There’s a conversation going on in comics right now that I think is very interesting. It’s about the role, responsibilities, and perception of the artist—mostly pencillers/inkers, but colorists and letterers as well—in the comics industry. It’s wide-ranging, and I thought it would be beneficial to gather most of the posts to date in one place, both for any journalists who are thinking about writing about it and other people who are curious, but don’t know where to start. A lot of these posts are responses to or build off other conversations.
I don’t have everything. Twitter’s a big part of the conversation, as is tumblr, but it’s impossible to stay on top of everything, especially as more voices start talking. This is just the beginning. If you see a link I haven’t posted, drop a comment below.
-Declan Shalvey, comics artist, answers a tumblr question about comics reviews before talking a bit about how reviewers talk about art.
-Andy Khouri, writer about comics, explored Brian Stelfreeze’s work on Day Men, and what that may mean for comics artists in general. He talks about how we credit artists, how we credit writers, and how basic logistics often forces artists into complicated situations.

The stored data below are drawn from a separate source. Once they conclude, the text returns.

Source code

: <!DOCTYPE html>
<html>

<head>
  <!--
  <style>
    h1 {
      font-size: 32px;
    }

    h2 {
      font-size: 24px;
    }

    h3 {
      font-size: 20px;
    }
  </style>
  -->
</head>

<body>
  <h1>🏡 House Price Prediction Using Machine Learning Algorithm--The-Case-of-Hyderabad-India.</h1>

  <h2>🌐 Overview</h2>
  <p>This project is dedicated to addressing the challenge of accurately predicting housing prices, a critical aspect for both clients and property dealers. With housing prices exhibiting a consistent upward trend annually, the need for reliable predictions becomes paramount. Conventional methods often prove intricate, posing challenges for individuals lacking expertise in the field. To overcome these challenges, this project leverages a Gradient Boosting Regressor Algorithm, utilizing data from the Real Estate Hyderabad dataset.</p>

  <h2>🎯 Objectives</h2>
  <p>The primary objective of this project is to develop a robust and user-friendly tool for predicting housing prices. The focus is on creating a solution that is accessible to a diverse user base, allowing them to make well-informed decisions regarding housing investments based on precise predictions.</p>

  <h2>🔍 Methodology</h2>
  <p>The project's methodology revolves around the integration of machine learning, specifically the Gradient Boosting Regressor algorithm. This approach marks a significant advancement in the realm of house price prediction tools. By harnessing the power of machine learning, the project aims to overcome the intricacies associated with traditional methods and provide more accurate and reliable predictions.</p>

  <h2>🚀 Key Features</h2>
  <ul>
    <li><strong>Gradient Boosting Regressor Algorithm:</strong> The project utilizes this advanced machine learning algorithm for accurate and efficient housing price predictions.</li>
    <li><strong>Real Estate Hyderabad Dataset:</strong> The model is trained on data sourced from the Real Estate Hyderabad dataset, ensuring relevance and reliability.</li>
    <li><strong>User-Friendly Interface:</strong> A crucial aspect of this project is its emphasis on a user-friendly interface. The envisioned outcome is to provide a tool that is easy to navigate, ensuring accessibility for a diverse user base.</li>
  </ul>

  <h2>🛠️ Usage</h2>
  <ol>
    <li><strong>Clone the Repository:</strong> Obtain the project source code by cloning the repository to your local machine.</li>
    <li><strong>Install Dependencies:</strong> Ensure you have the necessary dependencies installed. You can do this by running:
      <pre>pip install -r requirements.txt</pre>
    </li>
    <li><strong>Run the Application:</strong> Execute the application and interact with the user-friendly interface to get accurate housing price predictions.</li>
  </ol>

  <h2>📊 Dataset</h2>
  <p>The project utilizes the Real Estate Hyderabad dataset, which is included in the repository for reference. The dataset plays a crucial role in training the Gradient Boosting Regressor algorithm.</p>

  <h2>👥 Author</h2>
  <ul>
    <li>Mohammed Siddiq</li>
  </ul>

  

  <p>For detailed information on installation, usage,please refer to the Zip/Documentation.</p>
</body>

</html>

-Dennis Culver, artist, rounded up a few tweets he made on the subject of critics, artists, and comics. It spins from how critics do their job to why artists should be considered co-authors/storytellers, and why talking about art is vital.
-I wrote about Andy and Dennis’s posts, quoting Dennis’s in its entirety, and added my own thoughts on how we appreciate artists in comics from the perspective of a fan and critic.
-Amy Reeder, artist, responds to and builds on my post and talks about what drives her to buy comics, and talks about the greater trend of undervaluing artists.
-Amy Reeder & Brandon Montclare, collaborators, discuss their experience at San Diego Comic-con 2013 and also the role of the artist in production.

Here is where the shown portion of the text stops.